▸ Data supplied
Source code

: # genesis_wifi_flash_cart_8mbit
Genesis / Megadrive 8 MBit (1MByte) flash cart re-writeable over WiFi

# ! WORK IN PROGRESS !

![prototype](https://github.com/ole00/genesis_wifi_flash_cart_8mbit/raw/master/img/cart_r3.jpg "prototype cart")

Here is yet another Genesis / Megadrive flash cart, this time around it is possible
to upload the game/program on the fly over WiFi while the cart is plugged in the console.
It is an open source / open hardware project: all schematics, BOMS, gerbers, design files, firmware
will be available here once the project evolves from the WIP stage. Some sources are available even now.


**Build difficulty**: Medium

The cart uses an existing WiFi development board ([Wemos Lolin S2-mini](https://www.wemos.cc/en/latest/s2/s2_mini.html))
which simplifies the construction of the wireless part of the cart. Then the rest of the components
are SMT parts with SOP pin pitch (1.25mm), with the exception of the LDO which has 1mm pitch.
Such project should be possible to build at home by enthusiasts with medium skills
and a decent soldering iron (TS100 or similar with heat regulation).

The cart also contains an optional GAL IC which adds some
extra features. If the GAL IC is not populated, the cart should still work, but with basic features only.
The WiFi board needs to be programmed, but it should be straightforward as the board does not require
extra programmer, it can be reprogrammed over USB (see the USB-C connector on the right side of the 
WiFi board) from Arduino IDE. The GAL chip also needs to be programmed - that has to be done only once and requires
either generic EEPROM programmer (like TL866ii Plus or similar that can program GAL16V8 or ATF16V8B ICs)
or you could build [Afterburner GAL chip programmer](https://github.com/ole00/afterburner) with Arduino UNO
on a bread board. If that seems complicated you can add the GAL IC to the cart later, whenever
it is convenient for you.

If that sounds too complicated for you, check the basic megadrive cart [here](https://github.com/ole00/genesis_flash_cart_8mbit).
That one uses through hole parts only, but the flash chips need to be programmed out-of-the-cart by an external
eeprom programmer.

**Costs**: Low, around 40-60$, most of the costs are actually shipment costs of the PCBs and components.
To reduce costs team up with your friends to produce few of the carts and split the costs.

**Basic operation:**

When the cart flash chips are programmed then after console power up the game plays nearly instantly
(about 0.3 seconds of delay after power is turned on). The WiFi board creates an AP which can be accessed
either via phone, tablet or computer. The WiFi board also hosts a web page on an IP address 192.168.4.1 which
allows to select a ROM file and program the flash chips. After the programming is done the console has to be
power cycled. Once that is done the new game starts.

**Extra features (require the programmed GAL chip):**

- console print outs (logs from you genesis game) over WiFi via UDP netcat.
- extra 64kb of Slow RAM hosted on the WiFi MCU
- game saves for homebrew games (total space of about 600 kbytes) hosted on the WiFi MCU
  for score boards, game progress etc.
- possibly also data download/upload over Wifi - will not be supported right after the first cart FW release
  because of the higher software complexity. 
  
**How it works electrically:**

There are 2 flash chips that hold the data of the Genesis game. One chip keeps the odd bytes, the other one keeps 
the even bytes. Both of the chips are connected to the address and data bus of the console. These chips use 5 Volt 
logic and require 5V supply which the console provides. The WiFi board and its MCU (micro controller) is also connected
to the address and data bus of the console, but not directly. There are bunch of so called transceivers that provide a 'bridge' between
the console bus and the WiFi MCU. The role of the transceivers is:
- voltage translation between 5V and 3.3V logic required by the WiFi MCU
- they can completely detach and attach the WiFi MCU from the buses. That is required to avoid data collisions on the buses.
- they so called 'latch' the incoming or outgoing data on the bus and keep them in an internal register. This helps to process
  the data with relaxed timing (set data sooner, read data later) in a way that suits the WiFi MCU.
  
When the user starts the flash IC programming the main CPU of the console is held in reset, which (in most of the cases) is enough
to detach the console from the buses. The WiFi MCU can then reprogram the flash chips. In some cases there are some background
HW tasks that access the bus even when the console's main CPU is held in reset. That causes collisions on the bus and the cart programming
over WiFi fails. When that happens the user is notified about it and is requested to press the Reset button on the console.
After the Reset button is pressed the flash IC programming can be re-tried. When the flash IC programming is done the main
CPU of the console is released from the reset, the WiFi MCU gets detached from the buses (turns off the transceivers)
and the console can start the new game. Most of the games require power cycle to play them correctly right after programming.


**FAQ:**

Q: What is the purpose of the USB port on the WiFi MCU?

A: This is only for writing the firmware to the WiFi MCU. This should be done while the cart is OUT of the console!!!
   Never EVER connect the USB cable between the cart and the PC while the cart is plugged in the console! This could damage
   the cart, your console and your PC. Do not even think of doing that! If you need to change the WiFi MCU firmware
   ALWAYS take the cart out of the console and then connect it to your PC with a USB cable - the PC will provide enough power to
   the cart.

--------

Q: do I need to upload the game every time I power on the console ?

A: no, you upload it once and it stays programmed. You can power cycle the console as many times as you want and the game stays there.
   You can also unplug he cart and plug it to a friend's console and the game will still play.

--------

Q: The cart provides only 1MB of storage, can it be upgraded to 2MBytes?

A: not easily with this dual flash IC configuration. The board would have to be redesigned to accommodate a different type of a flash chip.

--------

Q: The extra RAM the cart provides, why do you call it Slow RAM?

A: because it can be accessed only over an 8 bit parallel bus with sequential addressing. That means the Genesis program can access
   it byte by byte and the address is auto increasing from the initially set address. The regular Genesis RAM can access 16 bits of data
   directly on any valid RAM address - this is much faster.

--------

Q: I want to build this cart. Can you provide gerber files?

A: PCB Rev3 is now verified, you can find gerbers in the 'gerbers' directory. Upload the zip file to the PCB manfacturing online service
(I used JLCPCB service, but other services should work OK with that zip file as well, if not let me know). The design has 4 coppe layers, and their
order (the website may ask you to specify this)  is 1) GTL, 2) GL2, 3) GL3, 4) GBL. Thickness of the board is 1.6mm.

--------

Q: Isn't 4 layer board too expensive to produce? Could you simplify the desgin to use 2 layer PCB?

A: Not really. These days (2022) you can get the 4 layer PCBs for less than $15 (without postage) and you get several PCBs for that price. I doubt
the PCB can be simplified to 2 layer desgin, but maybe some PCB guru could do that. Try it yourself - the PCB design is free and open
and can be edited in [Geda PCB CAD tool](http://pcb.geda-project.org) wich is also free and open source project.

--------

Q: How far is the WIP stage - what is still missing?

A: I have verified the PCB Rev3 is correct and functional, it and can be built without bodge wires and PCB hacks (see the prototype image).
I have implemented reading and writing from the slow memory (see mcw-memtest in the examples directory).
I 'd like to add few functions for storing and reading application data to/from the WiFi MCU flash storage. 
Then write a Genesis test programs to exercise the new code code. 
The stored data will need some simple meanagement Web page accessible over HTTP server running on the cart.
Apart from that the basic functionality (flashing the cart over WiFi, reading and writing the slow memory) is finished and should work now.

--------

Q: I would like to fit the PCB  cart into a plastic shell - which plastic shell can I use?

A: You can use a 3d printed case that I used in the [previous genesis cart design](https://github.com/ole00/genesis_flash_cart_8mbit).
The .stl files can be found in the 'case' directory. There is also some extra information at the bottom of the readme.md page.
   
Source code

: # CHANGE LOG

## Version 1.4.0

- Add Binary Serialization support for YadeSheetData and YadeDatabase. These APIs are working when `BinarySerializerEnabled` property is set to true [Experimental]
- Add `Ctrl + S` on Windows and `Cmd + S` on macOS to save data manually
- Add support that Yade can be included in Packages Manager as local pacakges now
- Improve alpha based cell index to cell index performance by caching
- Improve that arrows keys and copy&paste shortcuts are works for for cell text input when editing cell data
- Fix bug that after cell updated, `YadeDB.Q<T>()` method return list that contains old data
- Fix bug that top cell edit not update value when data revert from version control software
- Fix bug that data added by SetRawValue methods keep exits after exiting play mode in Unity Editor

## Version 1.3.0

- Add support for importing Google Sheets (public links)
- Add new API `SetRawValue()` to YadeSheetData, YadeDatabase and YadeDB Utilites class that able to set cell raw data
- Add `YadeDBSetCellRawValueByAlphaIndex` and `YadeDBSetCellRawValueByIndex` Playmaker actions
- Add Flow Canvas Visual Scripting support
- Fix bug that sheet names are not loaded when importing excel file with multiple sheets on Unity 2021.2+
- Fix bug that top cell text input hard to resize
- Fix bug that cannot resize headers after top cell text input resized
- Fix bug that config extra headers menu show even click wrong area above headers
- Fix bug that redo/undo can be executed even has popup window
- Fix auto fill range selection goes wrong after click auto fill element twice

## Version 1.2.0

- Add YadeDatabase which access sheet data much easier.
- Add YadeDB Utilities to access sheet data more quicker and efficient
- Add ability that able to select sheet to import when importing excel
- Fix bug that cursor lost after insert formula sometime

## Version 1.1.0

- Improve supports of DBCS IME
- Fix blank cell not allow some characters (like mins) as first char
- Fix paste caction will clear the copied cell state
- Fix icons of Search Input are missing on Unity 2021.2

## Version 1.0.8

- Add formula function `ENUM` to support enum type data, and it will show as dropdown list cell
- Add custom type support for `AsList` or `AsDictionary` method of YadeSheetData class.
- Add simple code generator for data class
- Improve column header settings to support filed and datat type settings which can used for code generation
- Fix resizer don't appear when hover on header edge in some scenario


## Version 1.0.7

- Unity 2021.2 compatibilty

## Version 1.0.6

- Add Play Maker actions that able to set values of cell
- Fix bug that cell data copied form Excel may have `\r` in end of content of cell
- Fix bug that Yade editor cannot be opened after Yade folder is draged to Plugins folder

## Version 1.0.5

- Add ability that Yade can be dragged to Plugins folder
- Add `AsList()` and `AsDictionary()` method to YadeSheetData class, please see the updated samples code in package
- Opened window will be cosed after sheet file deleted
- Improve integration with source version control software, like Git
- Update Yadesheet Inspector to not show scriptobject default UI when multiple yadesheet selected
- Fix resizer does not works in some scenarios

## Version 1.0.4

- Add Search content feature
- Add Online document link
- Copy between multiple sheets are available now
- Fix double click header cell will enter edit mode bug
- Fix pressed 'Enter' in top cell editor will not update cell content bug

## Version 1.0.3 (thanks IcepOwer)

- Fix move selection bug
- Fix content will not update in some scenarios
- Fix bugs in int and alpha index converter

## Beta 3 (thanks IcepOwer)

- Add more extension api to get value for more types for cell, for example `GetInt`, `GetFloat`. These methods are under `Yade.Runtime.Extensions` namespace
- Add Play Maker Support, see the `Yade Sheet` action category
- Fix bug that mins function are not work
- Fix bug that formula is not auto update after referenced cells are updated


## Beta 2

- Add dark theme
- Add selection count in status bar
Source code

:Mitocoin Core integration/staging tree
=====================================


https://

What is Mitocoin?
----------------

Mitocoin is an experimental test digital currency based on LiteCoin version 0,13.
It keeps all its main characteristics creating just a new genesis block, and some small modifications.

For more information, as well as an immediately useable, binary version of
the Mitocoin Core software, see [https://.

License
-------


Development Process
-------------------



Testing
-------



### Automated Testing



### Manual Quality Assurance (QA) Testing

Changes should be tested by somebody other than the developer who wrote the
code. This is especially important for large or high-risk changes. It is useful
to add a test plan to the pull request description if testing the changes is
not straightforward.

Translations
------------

▸ Task
Give back precisely the lines above that start at the line containing "## Version 1.4.0" and end at the line containing "- Fix bug that top cell edit", inclusive. No other lines belong in the output.

▸ Final answer
## Version 1.4.0

- Add Binary Serialization support for YadeSheetData and YadeDatabase. These APIs are working when `BinarySerializerEnabled` property is set to true [Experimental]
- Add `Ctrl + S` on Windows and `Cmd + S` on macOS to save data manually
- Add support that Yade can be included in Packages Manager as local pacakges now
- Improve alpha based cell index to cell index performance by caching
- Improve that arrows keys and copy&paste shortcuts are works for for cell text input when editing cell data
- Fix bug that after cell updated, `YadeDB.Q<T>()` method return list that contains old data
- Fix bug that top cell edit not update value when data revert from version control software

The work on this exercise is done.